[Directions]: When a line contains the string "sugiro", it counts once; give the total of such lines in the entries below and nothing else.

Data excerpts:
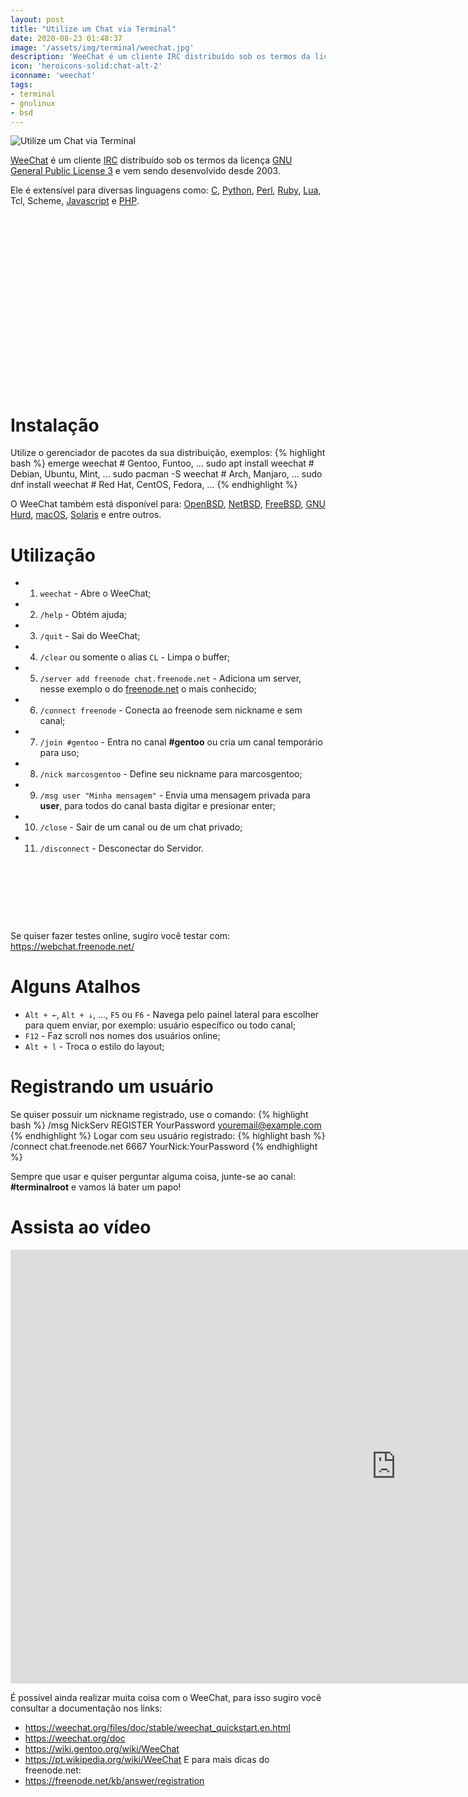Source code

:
 ```yaml
---
layout: post
title: "Utilize um Chat via Terminal"
date: 2020-08-23 01:48:37
image: '/assets/img/terminal/weechat.jpg'
description: 'WeeChat é um cliente IRC distribuído sob os termos da licença GNU GPLv3.'
icon: 'heroicons-solid:chat-alt-2'
iconname: 'weechat'
tags:
- terminal
- gnulinux
- bsd
---
```


![Utilize um Chat via Terminal](/assets/img/terminal/weechat.jpg)

[WeeChat](https://weechat.org/) é um cliente [IRC](https://pt.wikipedia.org/wiki/Internet_Relay_Chat) distribuído sob os termos da licença [GNU General Public License 3](https://www.gnu.org/licenses/gpl-3.0.pt-br.html) e vem sendo desenvolvido desde 2003.

Ele é extensível para diversas linguagens como: [C](https://terminalroot.com.br/tags/#linguagemc), [Python](https://terminalroot.com.br/tags/#python), [Perl](https://www.perl.org/), [Ruby](https://terminalroot.com.br/tags/#ruby), [Lua](https://terminalroot.com.br/tags/#lua), Tcl, Scheme, [Javascript](https://youtu.be/HI6YZJxoaIQ) e [PHP](https://terminalroot.com.br/php/).

<!-- QUADRADO -->
<script async src="//pagead2.googlesyndication.com/pagead/js/adsbygoogle.js"></script>
<ins class="adsbygoogle"
style="display:inline-block;width:336px;height:280px"
data-ad-client="ca-pub-2838251107855362"
data-ad-slot="5351066970"></ins>
<script>
(adsbygoogle = window.adsbygoogle || []).push({});
</script>

# Instalação
Utilize o gerenciador de pacotes da sua distribuição, exemplos:
{% highlight bash %}
emerge weechat # Gentoo, Funtoo, ...
sudo apt install weechat # Debian, Ubuntu, Mint, ...
sudo pacman -S weechat # Arch, Manjaro, ...
sudo dnf install weechat # Red Hat, CentOS, Fedora, ...
{% endhighlight %}

O WeeChat também está disponível para: [OpenBSD](https://terminalroot.com.br/tags/#openbsd), [NetBSD](https://www.youtube.com/watch?v=OWiokP4ZUek), [FreeBSD](https://terminalroot.com.br/tags/#freebsd), [GNU Hurd](https://terminalroot.com.br/tags/#gnu), [macOS](https://terminalroot.com.br/tags/#macos), [Solaris](https://www.oracle.com/br/solaris/solaris11/) e entre outros.

# Utilização

+ 01. `weechat` - Abre o WeeChat;
+ 02. `/help` - Obtém ajuda;
+ 03. `/quit` - Sai do WeeChat;
+ 04. `/clear` ou somente o alias `CL` - Limpa o buffer;
+ 05. `/server add freenode chat.freenode.net` - Adiciona um server, nesse exemplo o do [freenode.net](https://freenode.net) o mais conhecido;
+ 06. `/connect freenode` - Conecta ao freenode sem nickname e sem canal;
+ 07. `/join #gentoo` - Entra no canal <b>#gentoo</b> ou cria um canal temporário para uso;
+ 08. `/nick marcosgentoo` - Define seu nickname para marcosgentoo;
+ 09. `/msg user "Minha mensagem"` - Envia uma mensagem privada para <b>user</b>, para todos do canal basta digitar e presionar enter;
+ 10. `/close` - Sair de um canal ou de um chat privado;
+ 11. `/disconnect` - Desconectar do Servidor.

<!-- MINI ANÚNCIO -->
<script async src="//pagead2.googlesyndication.com/pagead/js/adsbygoogle.js"></script>
<!-- Games Root -->
<ins class="adsbygoogle"
style="display:inline-block;width:730px;height:95px"
data-ad-client="ca-pub-2838251107855362"
data-ad-slot="5351066970"></ins>
<script>
(adsbygoogle = window.adsbygoogle || []).push({});
</script>

Se quiser fazer testes online, sugiro você testar com: <https://webchat.freenode.net/>

# Alguns Atalhos
+ `Alt + ←`, `Alt + ↓`, ..., `F5` ou `F6` - Navega pelo painel lateral para escolher para quem enviar, por exemplo: usuário específico ou todo canal;
+ `F12` - Faz scroll nos nomes dos usuários online;
+ `Alt + l` - Troca o estilo do layout;

# Registrando um usuário
Se quiser possuir um nickname registrado, use o comando:
{% highlight bash %}
/msg NickServ REGISTER YourPassword youremail@example.com
{% endhighlight %}
Logar com seu usuário registrado:
{% highlight bash %}
/connect chat.freenode.net 6667 YourNick:YourPassword
{% endhighlight %}

Sempre que usar e quiser perguntar alguma coisa, junte-se ao canal: **#terminalroot** e vamos lá bater um papo!

# Assista ao vídeo
<iframe width="1234" height="694" src="https://www.youtube.com/embed/gi36Ap9PIB0 " frameborder="0" allow="accelerometer; autoplay; encrypted-media; gyroscope; picture-in-picture" allowfullscreen></iframe> 

<!-- RETANGULO LARGO 2 -->
<script async src="//pagead2.googlesyndication.com/pagead/js/adsbygoogle.js"></script>
<ins class="adsbygoogle"
style="display:block; text-align:center;"
data-ad-layout="in-article"
data-ad-format="fluid"
data-ad-client="ca-pub-2838251107855362"
data-ad-slot="8549252987"></ins>
<script>
(adsbygoogle = window.adsbygoogle || []).push({});
</script>

É possível ainda realizar muita coisa com o WeeChat, para isso sugiro você consultar a documentação nos links:
+ <https://weechat.org/files/doc/stable/weechat_quickstart.en.html>
+ <https://weechat.org/doc>
+ <https://wiki.gentoo.org/wiki/WeeChat>
+ <https://pt.wikipedia.org/wiki/WeeChat>
E para mais dicas do freenode.net:
+ <https://freenode.net/kb/answer/registration>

[Task response]: 2